[llvm] [Analysis] Add DebugInfoCache analysis (PR #118629)
Artem Pianykh via llvm-commits
llvm-commits at lists.llvm.org
Mon Feb 3 15:01:03 PST 2025
================
@@ -0,0 +1,47 @@
+//===- llvm/Analysis/DebugInfoCache.cpp - debug info cache ----------------===//
+//
+// Part of the LLVM Project, under the Apache License v2.0 with LLVM Exceptions.
+// See https://llvm.org/LICENSE.txt for license information.
+// SPDX-License-Identifier: Apache-2.0 WITH LLVM-exception
+//
+//===----------------------------------------------------------------------===//
+//
+// This file contains an analysis that builds a cache of debug info for each
+// DICompileUnit in a module.
+//
+//===----------------------------------------------------------------------===//
+
+#include "llvm/Analysis/DebugInfoCache.h"

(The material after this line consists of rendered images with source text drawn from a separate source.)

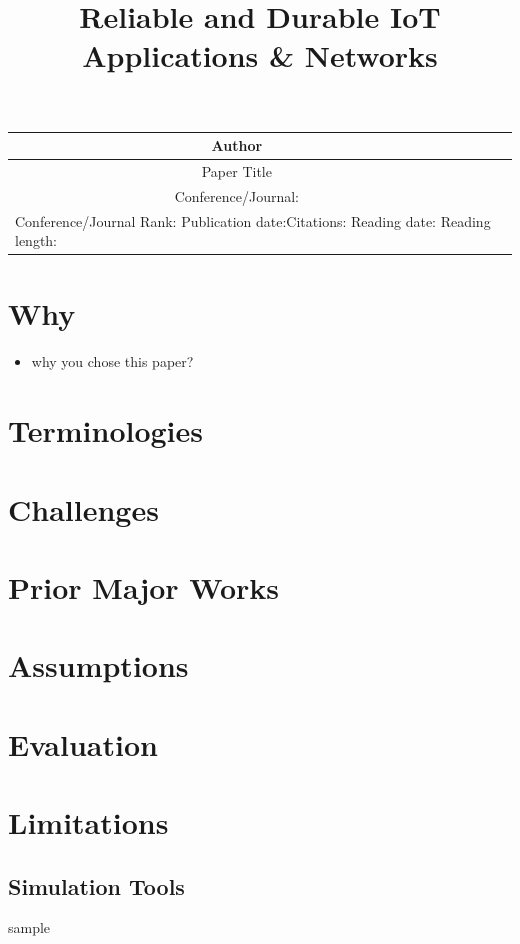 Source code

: \documentclass[a4paper,11pt]{article}
\title{ \vspace{-2cm} Reliable and Durable IoT Applications \& Networks \vspace{-5ex}}
\author{}
\date{}
\newcommand*\tick{\item[\Checkmark]}
\begin{document}
    \maketitle
    \thispagestyle{fancy}
    \begin{table}[h!]
        \centering
        \begin{tabularx}{\linewidth}{|c|X|}
            \hline
            Author \cellcolor{babyblueeyes} & \\ \hline
            Paper Title \cellcolor{babyblueeyes} & \\ \hline
            Conference/Journal: \cellcolor{babyblueeyes} & \\ \hline
            \multicolumn{2}{|l|}{Conference/Journal Rank: \quad Publication date:\quad Citations: \quad Reading date: \quad Reading length:}\\ \hline

        \end{tabularx}
    \end{table}
    
    \section{Why }\label{sec:why}
    \begin{itemize}
        \tick why you chose this paper?
    \end{itemize}
    
    \section{Terminologies}\label{sec:terminologies}
    \lipsum[1]
    \section{Challenges}\label{sec:challenges}
    \lipsum[1]
    \section{Prior Major Works}\label{sec:prior-major-works}
    \lipsum[1]
    \section{Assumptions}\label{sec:assumptions}
    \lipsum[1]
    \section{Evaluation}\label{sec:evaluation} 
    \lipsum[1]

    \section{Limitations}\label{sec:limitations}
    \lipsum[1]
    \subsection{Simulation Tools}

    sample\cite{keshav2007read}
    
    
\end{document}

+#include "llvm/IR/Module.h"
+
+using namespace llvm;
+
+namespace {
+DebugInfoFinder processCompileUnit(DICompileUnit *CU) {
+ DebugInfoFinder DIFinder;
+ DIFinder.processCompileUnit(CU);
+
+ return DIFinder;
+}
+} // namespace
+
+DebugInfoCache::DebugInfoCache(const Module &M) {
+ for (const auto CU : M.debug_compile_units()) {
+ auto DIFinder = processCompileUnit(CU);
+ Result[CU] = std::move(DIFinder);
+ }
+}
+
+bool DebugInfoCache::invalidate(Module &M, const PreservedAnalyses &PA,
+ ModuleAnalysisManager::Invalidator &) {
+ // Check whether the analysis has been explicitly invalidated. Otherwise, it's
+ // stateless and remains preserved.
+ auto PAC = PA.getChecker<DebugInfoCacheAnalysis>();
+ return !PAC.preservedWhenStateless();
----------------
artempyanykh wrote:
Thanks for comments and questions @felipepiovezan!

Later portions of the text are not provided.